BACKGROUND
Early diagnosis of diabetes is essential for early interventions to slow the progression of dysglycemia and its comorbidities. Diabetes screening that relies on blood testing are not widely followed, especially among high-risk groups.
OBJECTIVE
This study aims to investigate the potential use of automated machine learning (AutoML) models and self-reported data in detecting undiagnosed diabetes among U.S. adults.
METHODS
Individual-level data, including biochemical tests for diabetes, demographic characteristics, family history of diabetes, anthropometric measures, dietary intakes, health behaviors, and chronic conditions were retrieved from the National Health and Nutrition Examination Survey, 1999-2020. Undiagnosed diabetes was defined as having no prior self-reported diagnosis but meeting diagnostic criteria for elevated hemoglobin A1c, fasting plasma glucose, or 2-h plasma glucose.
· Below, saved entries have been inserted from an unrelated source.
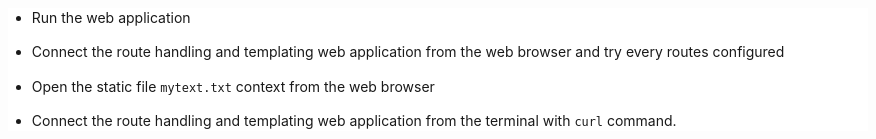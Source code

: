 - Run the web application


- Connect the route handling and templating web application from the web browser and try every routes configured


- Open the static file `mytext.txt` context from the web browser


- Connect the route handling and templating web application from the terminal with `curl` command.

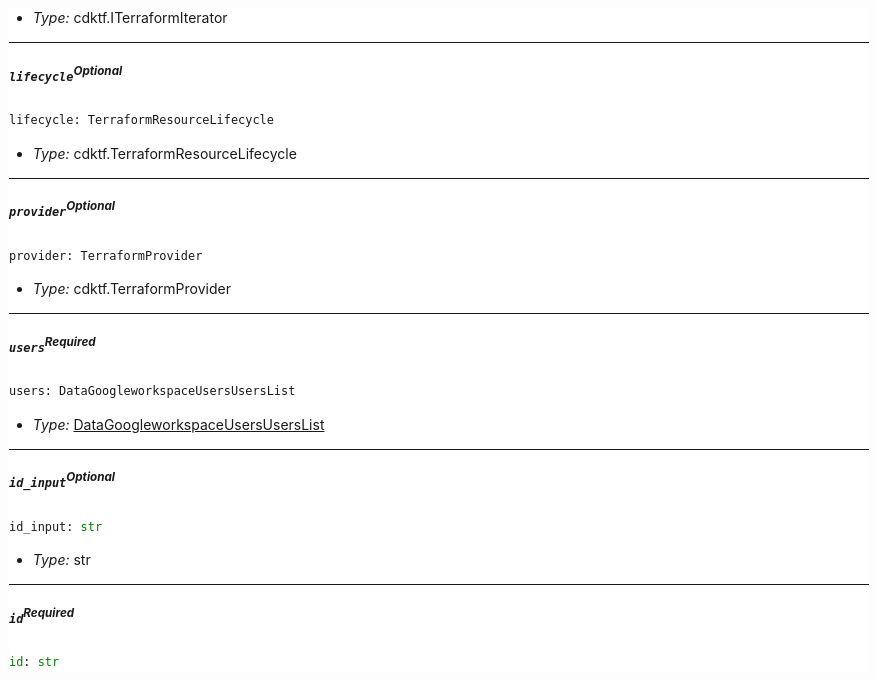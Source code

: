 - *Type:* cdktf.ITerraformIterator

---

##### `lifecycle`<sup>Optional</sup> <a name="lifecycle" id="@cdktf/provider-googleworkspace.dataGoogleworkspaceUsers.DataGoogleworkspaceUsers.property.lifecycle"></a>

```python
lifecycle: TerraformResourceLifecycle
```

- *Type:* cdktf.TerraformResourceLifecycle

---

##### `provider`<sup>Optional</sup> <a name="provider" id="@cdktf/provider-googleworkspace.dataGoogleworkspaceUsers.DataGoogleworkspaceUsers.property.provider"></a>

```python
provider: TerraformProvider
```

- *Type:* cdktf.TerraformProvider

---

##### `users`<sup>Required</sup> <a name="users" id="@cdktf/provider-googleworkspace.dataGoogleworkspaceUsers.DataGoogleworkspaceUsers.property.users"></a>

```python
users: DataGoogleworkspaceUsersUsersList
```

- *Type:* <a href="#@cdktf/provider-googleworkspace.dataGoogleworkspaceUsers.DataGoogleworkspaceUsersUsersList">DataGoogleworkspaceUsersUsersList</a>

---

##### `id_input`<sup>Optional</sup> <a name="id_input" id="@cdktf/provider-googleworkspace.dataGoogleworkspaceUsers.DataGoogleworkspaceUsers.property.idInput"></a>

```python
id_input: str
```

- *Type:* str

---

##### `id`<sup>Required</sup> <a name="id" id="@cdktf/provider-googleworkspace.dataGoogleworkspaceUsers.DataGoogleworkspaceUsers.property.id"></a>

```python
id: str
```
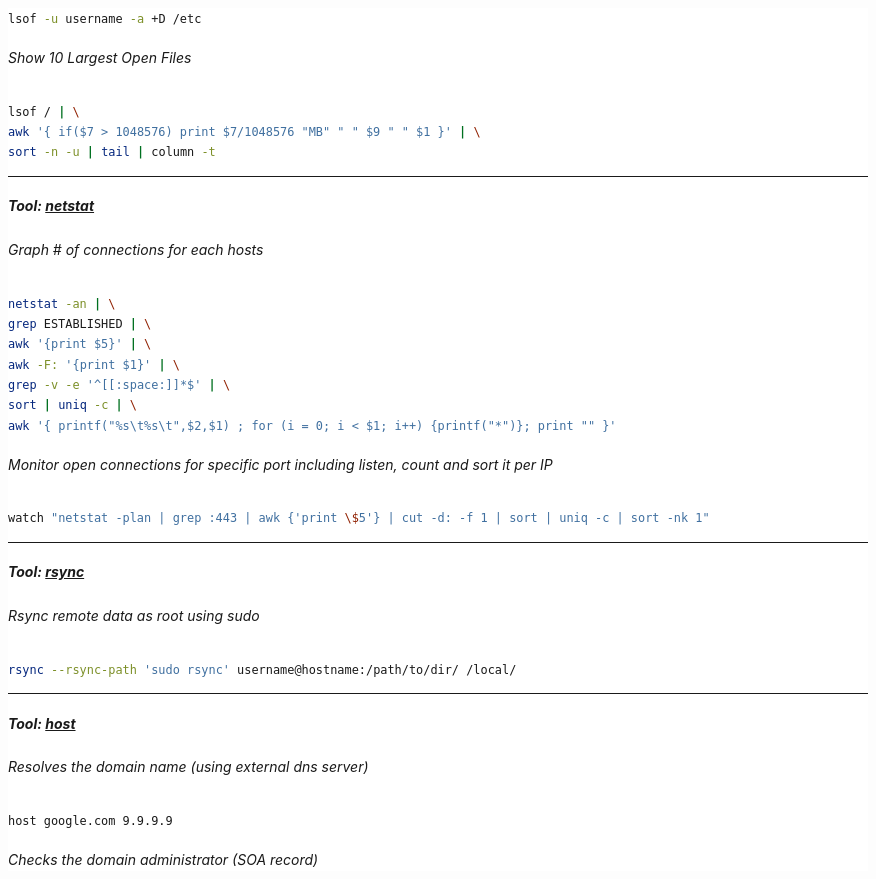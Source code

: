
 ```bash
lsof -u username -a +D /etc
```

###### Show 10 Largest Open Files

```bash
lsof / | \
awk '{ if($7 > 1048576) print $7/1048576 "MB" " " $9 " " $1 }' | \
sort -n -u | tail | column -t
```

___

##### Tool: [netstat](https://en.wikipedia.org/wiki/Netstat)

###### Graph # of connections for each hosts

```bash
netstat -an | \
grep ESTABLISHED | \
awk '{print $5}' | \
awk -F: '{print $1}' | \
grep -v -e '^[[:space:]]*$' | \
sort | uniq -c | \
awk '{ printf("%s\t%s\t",$2,$1) ; for (i = 0; i < $1; i++) {printf("*")}; print "" }'
```

###### Monitor open connections for specific port including listen, count and sort it per IP

```bash
watch "netstat -plan | grep :443 | awk {'print \$5'} | cut -d: -f 1 | sort | uniq -c | sort -nk 1"
```

___

##### Tool: [rsync](https://en.wikipedia.org/wiki/Rsync)

###### Rsync remote data as root using sudo

```bash
rsync --rsync-path 'sudo rsync' username@hostname:/path/to/dir/ /local/
```

___

##### Tool: [host](https://en.wikipedia.org/wiki/Host_(Unix))

###### Resolves the domain name (using external dns server)

```bash
host google.com 9.9.9.9
```

###### Checks the domain administrator (SOA record)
The H2O AutoML framework was used to automate the machine learning workflow. Model performance was evaluated using the area under the receiver operating characteristic curve (AUC) and accuracy.
RESULTS
The study included 11,815 participants, comprising 2,256 patients with undiagnosed diabetes and 9,559 without diabetes. The average ages were 59.76 years for those with undiagnosed diabetes and 46.78 years for those without. The trained AutoML model achieved an AUC of 0.909 and an accuracy of 86.5% in the test set. The model demonstrated a sensitivity of 70.26%, specificity of 90.46%, positive predictive value of 64.10%, and negative predictive value of 92.61% for identifying undiagnosed diabetes from non-diabetes.
CONCLUSIONS
This study is the first to utilize the AutoML model for detecting undiagnosed diabetes in U.S. adults. The model’s high accuracy and applicability to the broader U.S. population make it a promising tool for large-scale diabetes screening efforts.